I offered this as a reflection on Tuesday’s readings at Evening Prayer on Tuesday night. I think that I veered off course from this and I am not sure that this- or my reflection, really landed. But here it is nonetheless! Enjoy these last days of Advent!
Here we are, days before Christmas, with our waiting, which at this point may be bordering on full-on impatience. Enough with the staying awake and the Advent music.
Here we are – Advent people but we potentially find ourselves anxious for Christmas with its meager manger and virgin birth dancing like spiritual sugarplums in our heads.
Then we hear this:
Hark! my lover–here he comes
springing across the mountains,
leaping across the hills.
That’s pretty clear, isn’t it?
Hark! my lover–here he comes
springing across the mountains,
leaping across the hills.
What could the Virgin Mary and the Baby Jesus possibly have to do with the seemingly suggestive sentiments expressed in the reading? After all – we are about to celebrate the birth of our savior! Exploration of the story of passionate lovers might appear misplaced at best – or at worst, unseemly. So we might just push it away as part of some Biblical mystery that does not require our full attention.
But what might we miss if we uncomfortably brush past the Songs reading without considering its very important relationship to the birth of Jesus? That reading is here for a reason and perhaps we can explore what that reason might be.
Songs is an interesting piece of Scripture and one that does deserve our attention … perhaps particularly so as we await the birth of Christ.

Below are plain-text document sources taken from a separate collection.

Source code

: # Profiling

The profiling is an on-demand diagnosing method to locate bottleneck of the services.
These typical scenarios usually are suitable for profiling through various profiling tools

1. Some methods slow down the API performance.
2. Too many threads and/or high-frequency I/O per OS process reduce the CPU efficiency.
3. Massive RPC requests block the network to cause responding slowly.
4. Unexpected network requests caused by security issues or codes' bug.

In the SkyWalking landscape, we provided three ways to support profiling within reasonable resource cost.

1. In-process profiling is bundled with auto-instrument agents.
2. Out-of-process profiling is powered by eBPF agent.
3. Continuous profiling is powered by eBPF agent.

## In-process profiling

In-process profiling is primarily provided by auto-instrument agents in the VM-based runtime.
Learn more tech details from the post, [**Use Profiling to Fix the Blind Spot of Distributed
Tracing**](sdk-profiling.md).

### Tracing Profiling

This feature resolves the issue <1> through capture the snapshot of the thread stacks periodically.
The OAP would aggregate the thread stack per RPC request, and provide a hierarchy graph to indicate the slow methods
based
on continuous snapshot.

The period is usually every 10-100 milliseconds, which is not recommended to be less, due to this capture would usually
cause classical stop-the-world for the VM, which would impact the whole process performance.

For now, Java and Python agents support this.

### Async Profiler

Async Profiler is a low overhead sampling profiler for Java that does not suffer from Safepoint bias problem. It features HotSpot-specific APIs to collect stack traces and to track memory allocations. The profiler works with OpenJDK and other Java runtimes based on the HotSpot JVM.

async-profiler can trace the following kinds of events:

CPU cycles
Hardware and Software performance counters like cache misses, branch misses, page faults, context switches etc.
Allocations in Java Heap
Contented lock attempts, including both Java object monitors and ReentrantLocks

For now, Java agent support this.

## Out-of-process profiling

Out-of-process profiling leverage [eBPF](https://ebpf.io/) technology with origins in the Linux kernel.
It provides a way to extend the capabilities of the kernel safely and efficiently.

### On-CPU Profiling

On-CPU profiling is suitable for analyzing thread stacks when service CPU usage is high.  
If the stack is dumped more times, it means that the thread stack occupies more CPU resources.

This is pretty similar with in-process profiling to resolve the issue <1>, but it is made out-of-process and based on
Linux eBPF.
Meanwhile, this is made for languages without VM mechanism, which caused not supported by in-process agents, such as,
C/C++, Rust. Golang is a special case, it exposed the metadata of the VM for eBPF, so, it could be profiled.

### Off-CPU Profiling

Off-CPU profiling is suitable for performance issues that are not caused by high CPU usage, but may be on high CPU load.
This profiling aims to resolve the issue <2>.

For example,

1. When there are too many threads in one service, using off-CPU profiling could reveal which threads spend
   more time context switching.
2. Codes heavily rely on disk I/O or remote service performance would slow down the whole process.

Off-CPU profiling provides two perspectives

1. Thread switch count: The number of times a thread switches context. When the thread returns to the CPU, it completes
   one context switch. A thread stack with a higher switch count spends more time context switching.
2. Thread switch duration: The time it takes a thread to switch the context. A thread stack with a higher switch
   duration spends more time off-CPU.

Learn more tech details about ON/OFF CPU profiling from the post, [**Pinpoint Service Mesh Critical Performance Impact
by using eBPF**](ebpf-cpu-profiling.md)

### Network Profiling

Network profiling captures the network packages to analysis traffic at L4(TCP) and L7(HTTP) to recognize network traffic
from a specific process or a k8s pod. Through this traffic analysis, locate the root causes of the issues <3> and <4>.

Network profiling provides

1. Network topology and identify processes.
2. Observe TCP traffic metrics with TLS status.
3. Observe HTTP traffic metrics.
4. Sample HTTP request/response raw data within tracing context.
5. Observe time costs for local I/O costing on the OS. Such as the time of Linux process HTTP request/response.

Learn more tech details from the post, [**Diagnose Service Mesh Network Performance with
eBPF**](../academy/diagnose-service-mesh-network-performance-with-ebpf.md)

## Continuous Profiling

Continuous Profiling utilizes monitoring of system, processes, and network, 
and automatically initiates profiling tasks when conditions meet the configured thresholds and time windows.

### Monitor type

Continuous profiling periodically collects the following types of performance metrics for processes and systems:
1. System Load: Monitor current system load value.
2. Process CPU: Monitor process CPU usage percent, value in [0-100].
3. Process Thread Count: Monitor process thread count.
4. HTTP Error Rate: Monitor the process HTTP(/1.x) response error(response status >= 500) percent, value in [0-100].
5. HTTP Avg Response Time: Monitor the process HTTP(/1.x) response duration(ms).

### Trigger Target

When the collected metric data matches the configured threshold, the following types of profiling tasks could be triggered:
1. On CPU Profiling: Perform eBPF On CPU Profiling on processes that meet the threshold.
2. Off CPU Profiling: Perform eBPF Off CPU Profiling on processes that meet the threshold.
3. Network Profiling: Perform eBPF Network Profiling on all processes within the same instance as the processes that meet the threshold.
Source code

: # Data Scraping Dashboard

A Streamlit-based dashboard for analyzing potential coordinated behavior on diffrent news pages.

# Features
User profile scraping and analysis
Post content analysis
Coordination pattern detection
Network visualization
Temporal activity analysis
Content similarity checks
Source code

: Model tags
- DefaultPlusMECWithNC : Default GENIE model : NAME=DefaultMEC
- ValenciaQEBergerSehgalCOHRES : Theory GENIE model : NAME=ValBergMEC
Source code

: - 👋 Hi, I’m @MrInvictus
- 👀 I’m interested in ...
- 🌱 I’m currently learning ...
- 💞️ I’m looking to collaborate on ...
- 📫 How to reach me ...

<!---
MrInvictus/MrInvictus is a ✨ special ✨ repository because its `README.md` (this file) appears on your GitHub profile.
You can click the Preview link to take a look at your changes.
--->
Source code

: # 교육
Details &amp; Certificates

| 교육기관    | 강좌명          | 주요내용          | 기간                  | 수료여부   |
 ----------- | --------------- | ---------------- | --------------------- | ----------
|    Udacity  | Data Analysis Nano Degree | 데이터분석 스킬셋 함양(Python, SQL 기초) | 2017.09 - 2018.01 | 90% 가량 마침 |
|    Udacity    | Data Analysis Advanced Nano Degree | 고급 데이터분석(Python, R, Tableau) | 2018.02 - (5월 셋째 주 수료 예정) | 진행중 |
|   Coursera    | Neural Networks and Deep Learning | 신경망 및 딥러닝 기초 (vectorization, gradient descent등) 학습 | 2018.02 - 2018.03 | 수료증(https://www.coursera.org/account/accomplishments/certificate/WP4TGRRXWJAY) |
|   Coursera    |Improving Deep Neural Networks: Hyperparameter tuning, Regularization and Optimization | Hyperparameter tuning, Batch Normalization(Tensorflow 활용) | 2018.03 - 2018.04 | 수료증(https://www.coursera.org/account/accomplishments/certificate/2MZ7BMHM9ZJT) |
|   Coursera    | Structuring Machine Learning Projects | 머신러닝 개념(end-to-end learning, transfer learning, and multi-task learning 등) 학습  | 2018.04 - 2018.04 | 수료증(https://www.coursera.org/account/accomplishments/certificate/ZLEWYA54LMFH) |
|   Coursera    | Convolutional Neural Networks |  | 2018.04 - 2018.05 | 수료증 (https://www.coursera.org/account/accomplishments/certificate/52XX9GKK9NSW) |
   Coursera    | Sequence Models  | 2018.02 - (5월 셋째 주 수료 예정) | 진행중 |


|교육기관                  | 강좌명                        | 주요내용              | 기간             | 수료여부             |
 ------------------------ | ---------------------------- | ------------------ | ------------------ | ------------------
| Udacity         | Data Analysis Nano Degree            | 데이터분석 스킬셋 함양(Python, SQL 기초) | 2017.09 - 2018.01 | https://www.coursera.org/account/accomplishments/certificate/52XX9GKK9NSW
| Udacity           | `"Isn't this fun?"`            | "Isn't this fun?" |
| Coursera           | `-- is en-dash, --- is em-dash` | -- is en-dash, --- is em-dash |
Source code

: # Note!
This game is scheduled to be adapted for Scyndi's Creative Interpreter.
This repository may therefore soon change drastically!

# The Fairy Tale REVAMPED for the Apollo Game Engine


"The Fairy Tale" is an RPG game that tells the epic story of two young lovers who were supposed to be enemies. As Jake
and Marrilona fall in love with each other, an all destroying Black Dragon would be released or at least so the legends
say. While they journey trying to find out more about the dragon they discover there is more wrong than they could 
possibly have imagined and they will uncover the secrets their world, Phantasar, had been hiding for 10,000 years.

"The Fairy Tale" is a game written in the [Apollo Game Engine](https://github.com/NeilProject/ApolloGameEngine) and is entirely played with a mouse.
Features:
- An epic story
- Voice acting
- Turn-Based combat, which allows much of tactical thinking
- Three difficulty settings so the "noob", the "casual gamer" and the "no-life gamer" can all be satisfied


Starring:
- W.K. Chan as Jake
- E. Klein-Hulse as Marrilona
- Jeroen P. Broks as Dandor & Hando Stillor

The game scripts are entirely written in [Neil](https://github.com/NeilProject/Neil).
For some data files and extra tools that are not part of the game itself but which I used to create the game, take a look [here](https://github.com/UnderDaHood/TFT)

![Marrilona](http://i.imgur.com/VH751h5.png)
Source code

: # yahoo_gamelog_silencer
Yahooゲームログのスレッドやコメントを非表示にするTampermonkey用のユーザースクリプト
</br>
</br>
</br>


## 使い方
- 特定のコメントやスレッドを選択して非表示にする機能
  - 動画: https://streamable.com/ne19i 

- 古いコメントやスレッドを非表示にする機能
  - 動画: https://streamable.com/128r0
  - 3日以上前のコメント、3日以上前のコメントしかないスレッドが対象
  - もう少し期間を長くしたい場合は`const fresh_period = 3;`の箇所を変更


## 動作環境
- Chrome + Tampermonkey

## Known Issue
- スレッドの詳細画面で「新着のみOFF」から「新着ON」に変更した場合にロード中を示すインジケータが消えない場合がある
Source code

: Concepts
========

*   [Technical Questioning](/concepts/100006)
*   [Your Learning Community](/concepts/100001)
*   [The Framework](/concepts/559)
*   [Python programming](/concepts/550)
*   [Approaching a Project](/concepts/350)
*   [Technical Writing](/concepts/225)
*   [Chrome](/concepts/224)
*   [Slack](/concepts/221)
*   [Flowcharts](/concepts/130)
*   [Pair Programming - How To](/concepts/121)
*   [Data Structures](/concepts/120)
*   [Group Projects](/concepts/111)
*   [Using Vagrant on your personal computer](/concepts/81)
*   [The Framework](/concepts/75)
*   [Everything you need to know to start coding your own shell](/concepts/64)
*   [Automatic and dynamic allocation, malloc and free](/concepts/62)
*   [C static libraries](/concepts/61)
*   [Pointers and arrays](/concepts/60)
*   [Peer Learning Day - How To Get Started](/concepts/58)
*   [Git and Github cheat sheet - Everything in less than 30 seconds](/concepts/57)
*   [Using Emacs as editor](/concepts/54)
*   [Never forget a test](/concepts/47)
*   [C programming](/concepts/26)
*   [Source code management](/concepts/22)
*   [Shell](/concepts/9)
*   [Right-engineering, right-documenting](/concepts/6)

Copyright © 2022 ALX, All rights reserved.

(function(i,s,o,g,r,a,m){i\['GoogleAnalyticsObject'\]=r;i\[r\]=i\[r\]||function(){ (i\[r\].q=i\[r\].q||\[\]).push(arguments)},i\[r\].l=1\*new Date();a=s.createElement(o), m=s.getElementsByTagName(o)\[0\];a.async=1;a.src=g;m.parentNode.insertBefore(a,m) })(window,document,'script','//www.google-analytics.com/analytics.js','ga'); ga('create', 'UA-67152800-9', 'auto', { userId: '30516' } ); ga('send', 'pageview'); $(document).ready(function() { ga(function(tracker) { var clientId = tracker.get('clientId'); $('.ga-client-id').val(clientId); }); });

Did you know that Songs does not mention God directly? Nowhere in the book’s eight chapters is God ever mentioned. St. Thomas Aquinas, that learned doctor of the church wrote about Songs in a commentary that is no longer extant. We don’t know exactly what he wrote about, but we are told that at the end of his life he said that in the light of Songs, everything else was “all straw.”
The other thing that makes Song of Songs intriguing both in the context of the calendar and in general, is that it offers us a rare unmediated female voice in scripture. Is rare even the right word or is it something else perhaps?
To understand this with regard to the season we might also consider the Gospel for today. Songs was the first reading for today and the Gospel that followed was from Luke – the Visitation.
This is the familiar story of Mary, making haste over the hills, to go to her cousin Elizabeth. We have some striking reminders to connect these two stories… The images of someone coming across the mountains and hills with purpose and intent… The power of love and the need to be with the other… There is the very physicality of conception, regardless of how it happened – the result of lovers meeting. We have this sense of urgency on the part of the lover and the beloved. What is life without passion, purpose, urgency, connection? Without love? Lovers of all sorts must meet.
As a result, we might not want to leave out that the recognition of God as lover is essential to both stories. God as lover is pretty much essential to all of the stories if we are really paying attention and willing to sit with the discomfort that thought might bring.
In any event, just as the woman in Songs knows her lover is there, a similar situation unfolds in the Gospel. Through the infant John within her, Elizabeth is cognizant of just who is before her – not simply Mary but more importantly, the blessed fruit of her womb. Clear recognition and proclamation of what is happening and who is coming is present in both works.
What is really remarkable in both pieces of Scripture is that voice of Songs, the elements of Elizabeth and Mary… it all comes through women!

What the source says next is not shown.